§ Source records
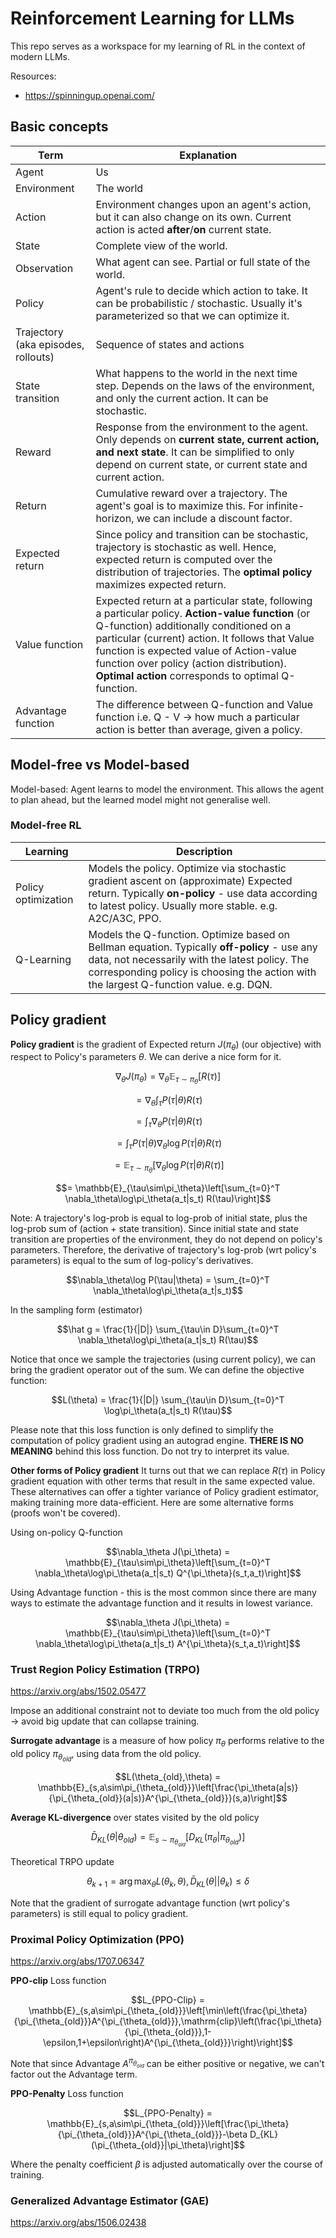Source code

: # Reinforcement Learning for LLMs

This repo serves as a workspace for my learning of RL in the context of modern LLMs.

Resources:
- https://spinningup.openai.com/

## Basic concepts

Term | Explanation
---|---
Agent | Us
Environment | The world
Action | Environment changes upon an agent's action, but it can also change on its own. Current action is acted **after**/**on** current state.
State | Complete view of the world.
Observation | What agent can see. Partial or full state of the world.
Policy | Agent's rule to decide which action to take. It can be probabilistic / stochastic. Usually it's parameterized so that we can optimize it.
Trajectory (aka episodes, rollouts) | Sequence of states and actions
State transition | What happens to the world in the next time step. Depends on the laws of the environment, and only the current action. It can be stochastic.
Reward | Response from the environment to the agent. Only depends on **current state, current action, and next state**. It can be simplified to only depend on current state, or current state and current action.
Return | Cumulative reward over a trajectory. The agent's goal is to maximize this. For infinite-horizon, we can include a discount factor.
Expected return | Since policy and transition can be stochastic, trajectory is stochastic as well. Hence, expected return is computed over the distribution of trajectories. The **optimal policy** maximizes expected return.
Value function | Expected return at a particular state, following a particular policy. **Action-value function** (or Q-function) additionally conditioned on a particular (current) action. It follows that Value function is expected value of Action-value function over policy (action distribution). **Optimal action** corresponds to optimal Q-function.
Advantage function | The difference between Q-function and Value function i.e. Q - V -> how much a particular action is better than average, given a policy.

## Model-free vs Model-based

Model-based: Agent learns to model the environment. This allows the agent to plan ahead, but the learned model might not generalise well.

### Model-free RL

Learning | Description
---|---
Policy optimization | Models the policy. Optimize via stochastic gradient ascent on (approximate) Expected return. Typically **on-policy** - use data according to latest policy. Usually more stable. e.g. A2C/A3C, PPO.
Q-Learning | Models the Q-function. Optimize based on Bellman equation. Typically **off-policy** - use any data, not necessarily with the latest policy. The corresponding policy is choosing the action with the largest Q-function value. e.g. DQN.

## Policy gradient

**Policy gradient** is the gradient of Expected return $J(\pi_\theta)$ (our objective) with respect to Policy's parameters $\theta$. We can derive a nice form for it.

```math
\nabla_\theta J(\pi_\theta) = \nabla_\theta \mathbb{E}_{\tau\sim \pi_\theta}[R(\tau)]
```
```math
= \nabla_\theta \int_\tau P(\tau|\theta) R(\tau)
```
```math
= \int_\tau \nabla_\theta P(\tau|\theta) R(\tau)
```
```math
= \int_\tau P(\tau|\theta) \nabla_\theta\log P(\tau|\theta) R(\tau)
```
```math
= \mathbb{E}_{\tau\sim\pi_\theta}\left[\nabla_\theta\log P(\tau|\theta) R(\tau)\right]
```
```math
= \mathbb{E}_{\tau\sim\pi_\theta}\left[\sum_{t=0}^T \nabla_\theta\log\pi_\theta(a_t|s_t) R(\tau)\right]
```

Note: A trajectory's log-prob is equal to log-prob of initial state, plus the log-prob sum of (action + state transition). Since initial state and state transition are properties of the environment, they do not depend on policy's parameters. Therefore, the derivative of trajectory's log-prob (wrt policy's parameters) is equal to the sum of log-policy's derivatives.

```math
\nabla_\theta\log P(\tau|\theta) = \sum_{t=0}^T \nabla_\theta\log\pi_\theta(a_t|s_t)
```

In the sampling form (estimator)

```math
\hat g = \frac{1}{|D|} \sum_{\tau\in D}\sum_{t=0}^T \nabla_\theta\log\pi_\theta(a_t|s_t) R(\tau)
```

Notice that once we sample the trajectories (using current policy), we can bring the gradient operator out of the sum. We can define the objective function:

```math
L(\theta) = \frac{1}{|D|} \sum_{\tau\in D}\sum_{t=0}^T \log\pi_\theta(a_t|s_t) R(\tau)
```

Please note that this loss function is only defined to simplify the computation of policy gradient using an autograd engine. **THERE IS NO MEANING** behind this loss function. Do not try to interpret its value.

**Other forms of Policy gradient** It turns out that we can replace $R(\tau)$ in Policy gradient equation with other terms that result in the same expected value. These alternatives can offer a tighter variance of Policy gradient estimator, making training more data-efficient. Here are some alternative forms (proofs won't be covered).

Using on-policy Q-function

```math
\nabla_\theta J(\pi_\theta) = \mathbb{E}_{\tau\sim\pi_\theta}\left[\sum_{t=0}^T \nabla_\theta\log\pi_\theta(a_t|s_t) Q^{\pi_\theta}(s_t,a_t)\right]
```

Using Advantage function - this is the most common since there are many ways to estimate the advantage function and it results in lowest variance.

```math
\nabla_\theta J(\pi_\theta) = \mathbb{E}_{\tau\sim\pi_\theta}\left[\sum_{t=0}^T \nabla_\theta\log\pi_\theta(a_t|s_t) A^{\pi_\theta}(s_t,a_t)\right]
```

### Trust Region Policy Estimation (TRPO)

https://arxiv.org/abs/1502.05477

Impose an additional constraint not to deviate too much from the old policy -> avoid big update that can collapse training.

**Surrogate advantage** is a measure of how policy $\pi_\theta$ performs relative to the old policy $\pi_{\theta_{old}}$, using data from the old policy.

```math
L(\theta_{old},\theta) = \mathbb{E}_{s,a\sim\pi_{\theta_{old}}}\left[\frac{\pi_\theta(a|s)}{\pi_{\theta_{old}}(a|s)}A^{\pi_{\theta_{old}}}(s,a)\right]
```

**Average KL-divergence** over states visited by the old policy

```math
\bar D_{KL}(\theta|\theta_{old}) = \mathbb{E}_{s\sim\pi_{\theta_{old}}}\left[D_{KL}(\pi_\theta|\pi_{\theta_{old}})\right]
```

Theoretical TRPO update

```math
\theta_{k+1} = \arg\max_\theta L(\theta_k,\theta), \bar D_{KL}(\theta||\theta_k)\leq\delta
```

Note that the gradient of surrogate advantage function (wrt policy's parameters) is still equal to policy gradient.

### Proximal Policy Optimization (PPO)

https://arxiv.org/abs/1707.06347

**PPO-clip** Loss function

```math
L_{PPO-Clip} = \mathbb{E}_{s,a\sim\pi_{\theta_{old}}}\left[\min\left(\frac{\pi_\theta}{\pi_{\theta_{old}}}A^{\pi_{\theta_{old}}},\mathrm{clip}\left(\frac{\pi_\theta}{\pi_{\theta_{old}}},1-\epsilon,1+\epsilon\right)A^{\pi_{\theta_{old}}}\right)\right]
```

Note that since Advantage $A^{\pi_{\theta_{old}}}$ can be either positive or negative, we can't factor out the Advantage term.

**PPO-Penalty** Loss function

```math
L_{PPO-Penalty} = \mathbb{E}_{s,a\sim\pi_{\theta_{old}}}\left[\frac{\pi_\theta}{\pi_{\theta_{old}}}A^{\pi_{\theta_{old}}}-\beta D_{KL}(\pi_{\theta_{old}}|\pi_\theta)\right]
```

Where the penalty coefficient $\beta$ is adjusted automatically over the course of training.

### Generalized Advantage Estimator (GAE)

https://arxiv.org/abs/1506.02438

§ What the task requires
Repeat the listing word for word, omitting the pictures.

§ Output for this exercise
Source code

: # Reinforcement Learning for LLMs

This repo serves as a workspace for my learning of RL in the context of modern LLMs.

Resources:
- https://spinningup.openai.com/

## Basic concepts

Term | Explanation
---|---
Agent | Us
Environment | The world
Action | Environment changes upon an agent's action, but it can also change on its own. Current action is acted **after**/**on** current state.
State | Complete view of the world.
Observation | What agent can see. Partial or full state of the world.
Policy | Agent's rule to decide which action to take. It can be probabilistic / stochastic. Usually it's parameterized so that we can optimize it.
Trajectory (aka episodes, rollouts) | Sequence of states and actions
State transition | What happens to the world in the next time step. Depends on the laws of the environment, and only the current action. It can be stochastic.
Reward | Response from the environment to the agent. Only depends on **current state, current action, and next state**. It can be simplified to only depend on current state, or current state and current action.
Return | Cumulative reward over a trajectory. The agent's goal is to maximize this. For infinite-horizon, we can include a discount factor.
Expected return | Since policy and transition can be stochastic, trajectory is stochastic as well. Hence, expected return is computed over the distribution of trajectories. The **optimal policy** maximizes expected return.
Value function | Expected return at a particular state, following a particular policy. **Action-value function** (or Q-function) additionally conditioned on a particular (current) action. It follows that Value function is expected value of Action-value function over policy (action distribution). **Optimal action** corresponds to optimal Q-function.
Advantage function | The difference between Q-function and Value function i.e. Q - V -> how much a particular action is better than average, given a policy.

## Model-free vs Model-based

Model-based: Agent learns to model the environment. This allows the agent to plan ahead, but the learned model might not generalise well.

### Model-free RL

Learning | Description
---|---
Policy optimization | Models the policy. Optimize via stochastic gradient ascent on (approximate) Expected return. Typically **on-policy** - use data according to latest policy. Usually more stable. e.g. A2C/A3C, PPO.
Q-Learning | Models the Q-function. Optimize based on Bellman equation. Typically **off-policy** - use any data, not necessarily with the latest policy. The corresponding policy is choosing the action with the largest Q-function value. e.g. DQN.

## Policy gradient

**Policy gradient** is the gradient of Expected return $J(\pi_\theta)$ (our objective) with respect to Policy's parameters $\theta$. We can derive a nice form for it.

```math
\nabla_\theta J(\pi_\theta) = \nabla_\theta \mathbb{E}_{\tau\sim \pi_\theta}[R(\tau)]
```
```math
= \nabla_\theta \int_\tau P(\tau|\theta) R(\tau)
```
```math
= \int_\tau \nabla_\theta P(\tau|\theta) R(\tau)
```
```math
= \int_\tau P(\tau|\theta) \nabla_\theta\log P(\tau|\theta) R(\tau)
```
```math
= \mathbb{E}_{\tau\sim\pi_\theta}\left[\nabla_\theta\log P(\tau|\theta) R(\tau)\right]
```
```math
= \mathbb{E}_{\tau\sim\pi_\theta}\left[\sum_{t=0}^T \nabla_\theta\log\pi_\theta(a_t|s_t) R(\tau)\right]
```

Note: A trajectory's log-prob is equal to log-prob of initial state, plus the log-prob sum of (action + state transition). Since initial state and state transition are properties of the environment, they do not depend on policy's parameters. Therefore, the derivative of trajectory's log-prob (wrt policy's parameters) is equal to the sum of log-policy's derivatives.

```math
\nabla_\theta\log P(\tau|\theta) = \sum_{t=0}^T \nabla_\theta\log\pi_\theta(a_t|s_t)
```

In the sampling form (estimator)

```math
\hat g = \frac{1}{|D|} \sum_{\tau\in D}\sum_{t=0}^T \nabla_\theta\log\pi_\theta(a_t|s_t) R(\tau)
```

Notice that once we sample the trajectories (using current policy), we can bring the gradient operator out of the sum. We can define the objective function:

```math
L(\theta) = \frac{1}{|D|} \sum_{\tau\in D}\sum_{t=0}^T \log\pi_\theta(a_t|s_t) R(\tau)
```

Please note that this loss function is only defined to simplify the computation of policy gradient using an autograd engine. **THERE IS NO MEANING** behind this loss function. Do not try to interpret its value.

**Other forms of Policy gradient** It turns out that we can replace $R(\tau)$ in Policy gradient equation with other terms that result in the same expected value. These alternatives can offer a tighter variance of Policy gradient estimator, making training more data-efficient. Here are some alternative forms (proofs won't be covered).

Using on-policy Q-function

```math
\nabla_\theta J(\pi_\theta) = \mathbb{E}_{\tau\sim\pi_\theta}\left[\sum_{t=0}^T \nabla_\theta\log\pi_\theta(a_t|s_t) Q^{\pi_\theta}(s_t,a_t)\right]
```

Using Advantage function - this is the most common since there are many ways to estimate the advantage function and it results in lowest variance.

```math
\nabla_\theta J(\pi_\theta) = \mathbb{E}_{\tau\sim\pi_\theta}\left[\sum_{t=0}^T \nabla_\theta\log\pi_\theta(a_t|s_t) A^{\pi_\theta}(s_t,a_t)\right]
```

### Trust Region Policy Estimation (TRPO)

https://arxiv.org/abs/1502.05477

Impose an additional constraint not to deviate too much from the old policy -> avoid big update that can collapse training.

**Surrogate advantage** is a measure of how policy $\pi_\theta$ performs relative to the old policy $\pi_{\theta_{old}}$, using data from the old policy.

```math
L(\theta_{old},\theta) = \mathbb{E}_{s,a\sim\pi_{\theta_{old}}}\left[\frac{\pi_\theta(a|s)}{\pi_{\theta_{old}}(a|s)}A^{\pi_{\theta_{old}}}(s,a)\right]
```

**Average KL-divergence** over states visited by the old policy

```math
\bar D_{KL}(\theta|\theta_{old}) = \mathbb{E}_{s\sim\pi_{\theta_{old}}}\left[D_{KL}(\pi_\theta|\pi_{\theta_{old}})\right]
```

Theoretical TRPO update

```math
\theta_{k+1} = \arg\max_\theta L(\theta_k,\theta), \bar D_{KL}(\theta||\theta_k)\leq\delta
```

Note that the gradient of surrogate advantage function (wrt policy's parameters) is still equal to policy gradient.

### Proximal Policy Optimization (PPO)

https://arxiv.org/abs/1707.06347

**PPO-clip** Loss function

```math
L_{PPO-Clip} = \mathbb{E}_{s,a\sim\pi_{\theta_{old}}}\left[\min\left(\frac{\pi_\theta}{\pi_{\theta_{old}}}A^{\pi_{\theta_{old}}},\mathrm{clip}\left(\frac{\pi_\theta}{\pi_{\theta_{old}}},1-\epsilon,1+\epsilon\right)A^{\pi_{\theta_{old}}}\right)\right]
```

Note that since Advantage $A^{\pi_{\theta_{old}}}$ can be either positive or negative, we can't factor out the Advantage term.

**PPO-Penalty** Loss function

```math
L_{PPO-Penalty} = \mathbb{E}_{s,a\sim\pi_{\theta_{old}}}\left[\frac{\pi_\theta}{\pi_{\theta_{old}}}A^{\pi_{\theta_{old}}}-\beta D_{KL}(\pi_{\theta_{old}}|\pi_\theta)\right]
```

Where the penalty coefficient $\beta$ is adjusted automatically over the course of training.

### Generalized Advantage Estimator (GAE)

https://arxiv.org/abs/1506.02438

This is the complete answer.